To make this analysis even easier to read, let's loop through each amenity in the counter and only print out the ones that have more than 200 occurences.

We find that the most common amenity is a smoke alarm (301). The second and third most common amenities are, respectively, are a carbon monoxide alarm (275) and a kitchen (272).

Note the presence of a wildcard amenity: essentials.  This categorization is subjective and could represent any number of amenities. It is possible, therefore, that the counts shown here are not fully accurate as some of their number could be wrapped up in "essentials".

In [None]:
for amenity in totalAmenitiesCount:
  if totalAmenitiesCount[amenity] > 200:
    print(amenity , ":" , totalAmenitiesCount[amenity])

Essentials : 269
Carbon monoxide alarm : 275
Refrigerator : 230
Iron : 221
Hair dryer : 219
Fire extinguisher : 256
Microwave : 247
Cooking basics : 229
Smoke alarm : 301
First aid kit : 236
Dishes and silverware : 260
Wifi : 252
Hangers : 259
Hot water : 245
Kitchen : 272
Bed linens : 234
Free parking on premises : 238
Self check-in : 206


Note that a smoke alarm (301) is just shy of the total number of listings (302). As Oregon law mandates that all homes being sold or rented to have a smoke alarm (https://www.oregon.gov/osfm/Documents/SmokeAlarmLaw2016.pdf), I hypothesize that the missing smoke alarm is hiding in the "essentials" category.

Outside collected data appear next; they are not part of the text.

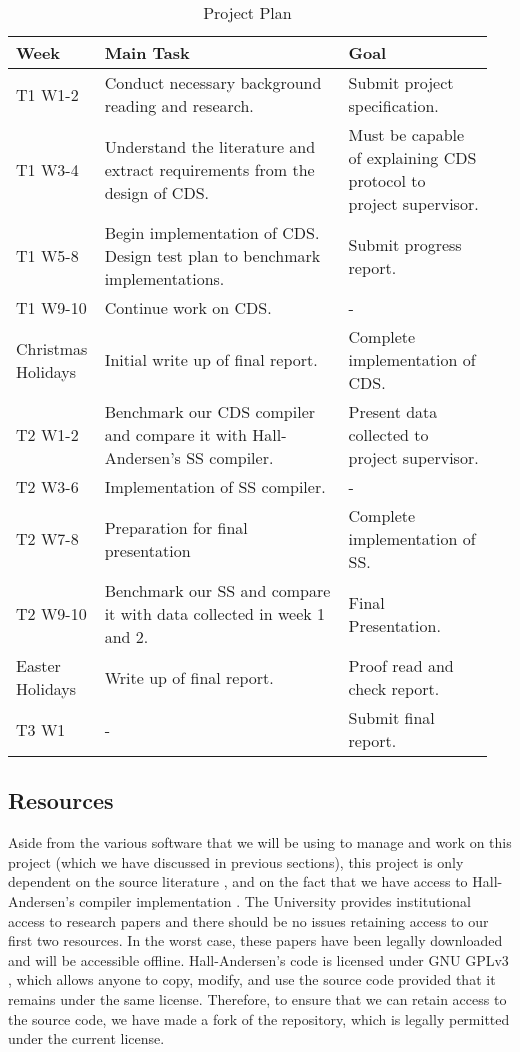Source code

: \newcommand{\rowheight}{0.7em}

\begin{table}[H]
\centering
\caption{Project Plan}
\begin{tabular}{p{0.15\linewidth}p{0.5\linewidth}p{0.3\linewidth}}
\toprule
\bf Week & \bf Main Task & \bf Goal \\ 
\midrule
T1 W1-2
& Conduct necessary background reading and research.
& Submit project specification. \\\addlinespace[\rowheight]
T1 W3-4
& Understand the literature and extract requirements from the design of CDS.
& Must be capable of explaining CDS protocol to project supervisor. \\\addlinespace[\rowheight]
T1 W5-8
& Begin implementation of CDS. Design test plan to benchmark implementations.
& Submit progress report. \\\addlinespace[\rowheight]
T1 W9-10
& Continue work on CDS.
& - \\\addlinespace[\rowheight]
Christmas Holidays
& Initial write up of final report.
& Complete implementation of CDS. \\\addlinespace[\rowheight]
T2 W1-2
& Benchmark our CDS compiler and compare it with Hall-Andersen's SS compiler.
& Present data collected to project supervisor. \\\addlinespace[\rowheight]
T2 W3-6
& Implementation of SS compiler.
& - \\\addlinespace[\rowheight]
T2 W7-8
& Preparation for final presentation
& Complete implementation of SS. \\\addlinespace[\rowheight]
T2 W9-10
& Benchmark our SS and compare it with data collected in week 1 and 2.
& Final Presentation. \\\addlinespace[\rowheight]
Easter Holidays
& Write up of final report. 
& Proof read and check report. \\\addlinespace[\rowheight]
T3 W1
& -
& Submit final report. \\
\bottomrule
\end{tabular}
\label{table:timetable}
\end{table}

\subsection{Resources}

Aside from the various software that we will be using to manage and work on this project (which we have discussed in previous sections), this project is only dependent on the source literature \cite{CDS94, StackingSigmas}, and on the fact that we have access to Hall-Andersen's compiler implementation \cite{MHAStackSig}. The University provides institutional access to research papers and there should be no issues retaining access to our first two resources. In the worst case, these papers have been legally downloaded and will be accessible offline. Hall-Andersen's code is licensed under GNU GPLv3 \cite{GPLv3}, which allows anyone to copy, modify, and use the source code provided that it remains under the same license. Therefore, to ensure that we can retain access to the source code, we have made a fork of the repository, which is legally permitted under the current license. 

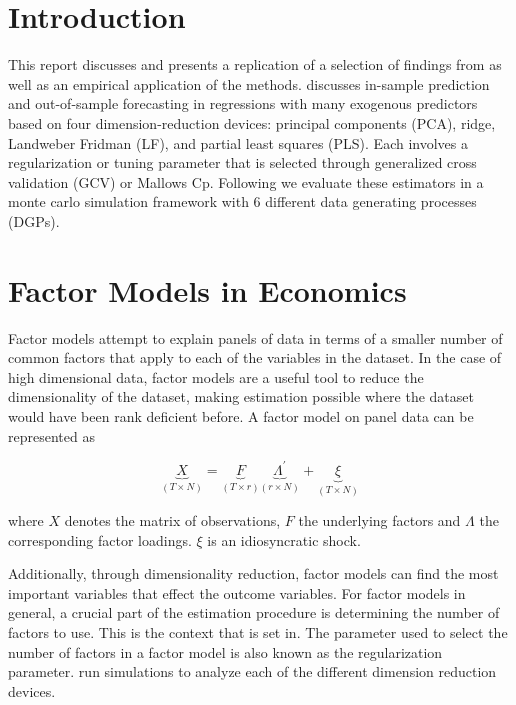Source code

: \renewcommand{\contentsname}{Table of Contents}
\tableofcontents

\newpage

\section{Introduction}
This report discusses and presents a replication of a selection of findings from \citeauthor{carrasco2016sample} as well as an empirical application of the methods. \citeauthor{carrasco2016sample} discusses in-sample prediction and out-of-sample forecasting in regressions with many exogenous predictors based on four dimension-reduction devices: principal components (PCA), ridge, Landweber Fridman (LF), and partial least squares (PLS). Each involves a regularization or tuning parameter that is selected through generalized cross validation (GCV) or Mallows Cp. Following \citeauthor{carrasco2016sample} we evaluate these estimators in a monte carlo simulation framework with 6 different data generating processes (DGPs). 

\section{Factor Models in Economics}

Factor models attempt to explain panels of data in terms of a smaller number of common factors that apply to each of the variables in the dataset. In the case of high dimensional data, factor models are a useful tool to reduce the dimensionality of the dataset, making estimation possible where the dataset would have been rank deficient before. A factor model on panel data can be represented as

\[\underbrace{X}_{(T \times N)} = \underbrace{F}_{(T \times r)} \underbrace{\Lambda^{'}}_{(r \times N)} + \underbrace{\xi}_{(T \times N)}\]

where $X$ denotes the matrix of observations, $F$ the underlying factors and $\Lambda$ the corresponding factor loadings. $\xi$ is an idiosyncratic shock. 

Additionally, through dimensionality reduction, factor models can find the most important variables that effect the outcome variables.
For factor models in general, a crucial part of the estimation procedure is determining the number of factors to use. This is the context that \citeauthor{carrasco2016sample} is set in. The parameter used to select the number of factors in a factor model is also known as the regularization parameter. \citeauthor{carrasco2016sample} run simulations to analyze each of the different dimension reduction devices.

To check this, we can loop through the data set once again, filtering for entires without smoke alarms. We find that the listing under index 26 does not have a smoke alarm listed under amenities. They do, however, have "essentials" listed. It is reasonable to assume, therefore, that a smoke alarm is included in the "essentials" category for this listing.

In [None]:
#create boolean list for each entry
hasSmokeAlarm = []
for index , listing in df.iterrows():
  for amenity in eval(listing['amenities']):
    if len(hasSmokeAlarm) < index + 1:  #if hasSmokeAlarm has not yet been given a bool for this index

      if amenity == "Smoke alarm":  #if first amenity is smoke alarm, append True, break loop for this index
        hasSmokeAlarm.append(True)
        break
      else:
        hasSmokeAlarm.append(False)  #if first amenity is not smoke alarm, append False, continue loop for this index

    elif  amenity == "Smoke alarm":   #if later amenity is smoke alarm, change to True, break loop for this index
      hasSmokeAlarm[index] = True
      break
    #if later amenity is still not smoke alarm, change nothing, continue loop

#identify index of listing with no smoke alarm
noSmokeAlarmIndex = [] #in case there are more entries without smoke alarms than expected
for index in range(len(hasSmokeAlarm)):
  if not(hasSmokeAlarm[index]):
    noSmokeAlarmIndex.append(index)
    # print("index:" , index)

for index , entry in df.iterrows():
  for amenity in eval(entry["amenities"]):
    if index == noSmokeAlarmIndex[0]:
      print (amenity)

Hangers
Kitchen
Essentials
Washer
Private living room
Air conditioning
Indoor fireplace
Heating
Dryer
Iron
Free parking on premises
Lock on bedroom door
Shampoo
Wifi


## Conclusion
In this analysis, we find that the most common ammenities are a smoke alarm, carbon monoxide alarm, and kitchen. We also find that while a smoke alarm is not explicitly present in the amenities list for every listing, it is likely included in the "essentials" category for the one listing without a smoke alarm listed.  This may be true for many other amenities as well so counts are not necessarily reliable.